If you do not already have the Bouncy Box Project, follow the steps below:
1. Download the Bouncy Box project zip file if you do not already have it.
2. Move the zip file to your desktop. Then unzip the zip file there to get access to the project folder.
3. Now open Unity Hub, and on the Projects page click ADD. Then in the file explorer, locate the BouncyBox project folder and select the folder.
You may need to choose a Unity Version for the project to match one of the versions that you have installed.
Now open the project.
Creating the HUD
A HUD (Heads-Up Display) is a form of UI that displays information to the player during gameplay.
What is displayed on the HUD depends on the game you are making, but common things include health, time, weapons/ammunition, mini-maps and more.

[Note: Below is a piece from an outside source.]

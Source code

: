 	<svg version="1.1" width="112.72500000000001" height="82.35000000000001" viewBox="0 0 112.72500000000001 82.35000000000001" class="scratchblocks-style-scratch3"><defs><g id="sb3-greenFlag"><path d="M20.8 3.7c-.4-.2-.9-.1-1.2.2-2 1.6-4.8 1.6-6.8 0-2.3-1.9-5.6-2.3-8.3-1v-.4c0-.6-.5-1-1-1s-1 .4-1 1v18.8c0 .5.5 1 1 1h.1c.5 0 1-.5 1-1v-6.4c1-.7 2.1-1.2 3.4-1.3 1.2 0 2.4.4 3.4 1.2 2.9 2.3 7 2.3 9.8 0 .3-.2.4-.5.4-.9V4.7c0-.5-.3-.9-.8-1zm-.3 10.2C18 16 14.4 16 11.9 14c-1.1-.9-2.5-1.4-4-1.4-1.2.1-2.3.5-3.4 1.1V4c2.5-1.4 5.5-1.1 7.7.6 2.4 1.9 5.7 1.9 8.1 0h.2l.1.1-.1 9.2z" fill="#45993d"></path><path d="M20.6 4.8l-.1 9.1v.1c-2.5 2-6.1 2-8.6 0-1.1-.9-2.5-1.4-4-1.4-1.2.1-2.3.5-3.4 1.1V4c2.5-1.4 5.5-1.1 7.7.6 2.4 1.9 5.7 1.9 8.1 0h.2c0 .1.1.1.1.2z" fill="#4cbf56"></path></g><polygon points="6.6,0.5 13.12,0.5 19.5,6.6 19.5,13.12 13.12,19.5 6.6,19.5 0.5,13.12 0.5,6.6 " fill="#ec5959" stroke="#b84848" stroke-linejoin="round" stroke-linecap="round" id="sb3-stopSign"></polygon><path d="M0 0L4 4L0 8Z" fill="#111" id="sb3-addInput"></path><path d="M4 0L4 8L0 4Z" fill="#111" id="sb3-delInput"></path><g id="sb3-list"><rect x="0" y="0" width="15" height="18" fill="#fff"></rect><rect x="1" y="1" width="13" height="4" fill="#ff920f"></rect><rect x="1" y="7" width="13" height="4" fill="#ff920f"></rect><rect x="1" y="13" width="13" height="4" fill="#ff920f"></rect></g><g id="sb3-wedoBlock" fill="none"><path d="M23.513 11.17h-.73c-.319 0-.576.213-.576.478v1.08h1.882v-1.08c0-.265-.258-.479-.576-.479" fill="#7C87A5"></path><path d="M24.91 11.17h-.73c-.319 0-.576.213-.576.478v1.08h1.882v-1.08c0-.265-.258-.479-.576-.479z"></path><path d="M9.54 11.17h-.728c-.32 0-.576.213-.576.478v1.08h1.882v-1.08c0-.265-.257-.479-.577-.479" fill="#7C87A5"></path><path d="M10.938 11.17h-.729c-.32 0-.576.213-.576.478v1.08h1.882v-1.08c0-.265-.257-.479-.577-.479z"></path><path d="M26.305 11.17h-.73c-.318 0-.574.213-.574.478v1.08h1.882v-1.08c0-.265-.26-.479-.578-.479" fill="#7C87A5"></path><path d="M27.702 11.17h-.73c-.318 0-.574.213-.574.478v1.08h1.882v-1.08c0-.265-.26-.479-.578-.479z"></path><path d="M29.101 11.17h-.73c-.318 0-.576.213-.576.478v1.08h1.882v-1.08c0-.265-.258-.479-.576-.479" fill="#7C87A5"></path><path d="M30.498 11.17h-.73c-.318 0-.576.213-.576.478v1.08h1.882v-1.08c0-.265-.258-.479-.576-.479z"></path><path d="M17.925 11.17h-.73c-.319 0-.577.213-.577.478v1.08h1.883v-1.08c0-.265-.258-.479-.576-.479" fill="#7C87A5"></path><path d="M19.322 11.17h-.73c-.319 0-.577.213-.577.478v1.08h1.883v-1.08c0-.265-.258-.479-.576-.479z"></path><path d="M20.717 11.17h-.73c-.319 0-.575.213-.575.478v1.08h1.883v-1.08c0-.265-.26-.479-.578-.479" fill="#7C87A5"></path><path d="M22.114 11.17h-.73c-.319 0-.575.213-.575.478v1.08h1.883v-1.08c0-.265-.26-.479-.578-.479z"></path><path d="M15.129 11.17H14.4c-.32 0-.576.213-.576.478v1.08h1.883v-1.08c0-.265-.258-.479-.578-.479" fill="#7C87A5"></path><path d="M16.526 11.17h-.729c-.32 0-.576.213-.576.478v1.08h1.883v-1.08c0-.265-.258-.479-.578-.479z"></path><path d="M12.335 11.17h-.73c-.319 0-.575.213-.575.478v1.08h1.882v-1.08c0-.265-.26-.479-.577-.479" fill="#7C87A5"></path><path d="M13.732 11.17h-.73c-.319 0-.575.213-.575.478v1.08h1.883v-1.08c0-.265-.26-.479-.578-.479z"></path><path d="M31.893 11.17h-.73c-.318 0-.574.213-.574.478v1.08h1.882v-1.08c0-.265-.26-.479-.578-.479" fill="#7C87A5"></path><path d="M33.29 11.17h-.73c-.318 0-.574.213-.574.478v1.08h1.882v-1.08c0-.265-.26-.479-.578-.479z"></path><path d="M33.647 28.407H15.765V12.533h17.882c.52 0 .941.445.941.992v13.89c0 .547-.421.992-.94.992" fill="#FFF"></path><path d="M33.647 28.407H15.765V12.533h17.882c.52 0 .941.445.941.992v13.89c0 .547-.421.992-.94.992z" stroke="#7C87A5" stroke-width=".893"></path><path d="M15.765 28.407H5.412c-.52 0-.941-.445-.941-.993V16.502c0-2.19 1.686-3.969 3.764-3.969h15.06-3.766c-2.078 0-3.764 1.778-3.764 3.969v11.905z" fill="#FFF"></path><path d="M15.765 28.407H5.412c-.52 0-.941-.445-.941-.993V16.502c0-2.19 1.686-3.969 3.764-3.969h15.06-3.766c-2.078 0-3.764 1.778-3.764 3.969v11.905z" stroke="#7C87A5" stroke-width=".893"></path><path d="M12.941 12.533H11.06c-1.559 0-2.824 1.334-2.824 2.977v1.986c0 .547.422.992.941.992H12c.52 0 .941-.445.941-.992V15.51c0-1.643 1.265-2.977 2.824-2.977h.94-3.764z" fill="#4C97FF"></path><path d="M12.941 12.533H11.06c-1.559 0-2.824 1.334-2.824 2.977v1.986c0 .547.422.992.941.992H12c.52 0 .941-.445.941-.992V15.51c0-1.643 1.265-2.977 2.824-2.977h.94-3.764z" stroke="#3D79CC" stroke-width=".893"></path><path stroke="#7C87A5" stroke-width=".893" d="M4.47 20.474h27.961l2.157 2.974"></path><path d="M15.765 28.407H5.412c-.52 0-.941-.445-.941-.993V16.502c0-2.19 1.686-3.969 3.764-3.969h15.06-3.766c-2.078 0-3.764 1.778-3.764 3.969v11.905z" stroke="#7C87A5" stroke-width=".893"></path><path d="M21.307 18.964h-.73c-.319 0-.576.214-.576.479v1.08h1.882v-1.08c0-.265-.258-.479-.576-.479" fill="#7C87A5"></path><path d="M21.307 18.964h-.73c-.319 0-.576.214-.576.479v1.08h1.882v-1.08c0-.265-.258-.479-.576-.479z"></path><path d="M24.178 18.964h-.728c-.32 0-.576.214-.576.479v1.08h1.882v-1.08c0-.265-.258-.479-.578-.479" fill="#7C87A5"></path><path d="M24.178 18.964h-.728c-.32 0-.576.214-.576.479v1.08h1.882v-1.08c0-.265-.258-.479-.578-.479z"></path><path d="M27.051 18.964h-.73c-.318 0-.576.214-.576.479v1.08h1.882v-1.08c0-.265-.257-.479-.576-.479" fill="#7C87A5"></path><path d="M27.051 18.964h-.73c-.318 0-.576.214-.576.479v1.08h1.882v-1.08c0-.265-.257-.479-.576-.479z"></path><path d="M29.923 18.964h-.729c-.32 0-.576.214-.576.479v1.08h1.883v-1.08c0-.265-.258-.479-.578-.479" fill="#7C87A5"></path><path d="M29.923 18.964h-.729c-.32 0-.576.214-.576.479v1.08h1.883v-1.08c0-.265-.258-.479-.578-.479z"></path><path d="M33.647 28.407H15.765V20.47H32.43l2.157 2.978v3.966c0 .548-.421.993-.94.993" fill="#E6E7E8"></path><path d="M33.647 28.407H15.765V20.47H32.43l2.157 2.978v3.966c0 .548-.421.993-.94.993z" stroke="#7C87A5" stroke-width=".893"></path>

You will create a health bar to display player health in the HUD.
Open Scene01 and create a new Image object on the Canvas.
When working with UI we always want to use the Rect Tool which will allow us to move and shape the UI Objects.
You can select the Rect Tool from the Tool Bar at the top or by pressing the shortcut T. You'll know the Rect Tool is active when you can see the blue corners on a selected UI object.
Rename the Image Object to
HealthBar, and resize it so that it is thin and long like a health bar.
Then move the HealthBar so that it is in the top left of the screen.
The white bar is what the health bar will look like when it is empty. Now we need to create another bar for when the health is full.
Create a new Image object as a child of the HealthBar and name it
Health.
Now we want to anchor the Health Image to the HealthBar so that it always stays the same size as the bar no matter what size the players screen is.
You can do this by selecting the Health Image object, and under the Rect Transform component in the Inspector Window you will see an icon that looks like a target.
Click this icon and you will see the Anchor Presets that will allow you to place and fix UI elements to certain positions on their parent object.
Go to the anchor preset for stretch - stretch meaning that the object will stretch to fill the parent object both vertically and horizontally.
Then, while holding the ALT key, click on that preset. This will anchor the Health object to the HealthBar object and set its size at the same time.
Now the Health Image object is directly over the HealthBar Image and is the same size.
Change the Health Image color so that it is red as this will be the fill color of the health bar.
The way we the health bar will work is by scaling this red Health image down so that it gets smaller as the health decreases. We can easily do this using the Slider component.
On the HealthBar object, in the Inspector click Add Component and search for Slider. Then select this component to add it to the Object.
Now on the Slider component uncheck Interactable, set Transition to None and set Navigation to None.
This ensures that the slider is just a static object so we cannot interact with it within the game.
Now drag the Health Image object into the Fill Rect field of the Slider component.
The slider will now control the width of the Health Image object. So if you drag the slider between 0 and 1 you will see that the width of the Image changes, where 0 is no width and 1 is full width.
Adding the Script
Now we need to add the script that will control the slider so that the health bar updates when the player takes damage.
Download the HealthBar.cs script then drag the file into the Scripts folder of the project.
Now drag the HealthBar script onto the HealthBar Game Object.
On the HealthBar object, you will now see a new Script component in the Inspector, named Health Bar.
Here there is a field named
Playerwhere you must drag in the Box Game Object.
Now if you play the game and take damage, you will see that the health bar goes down.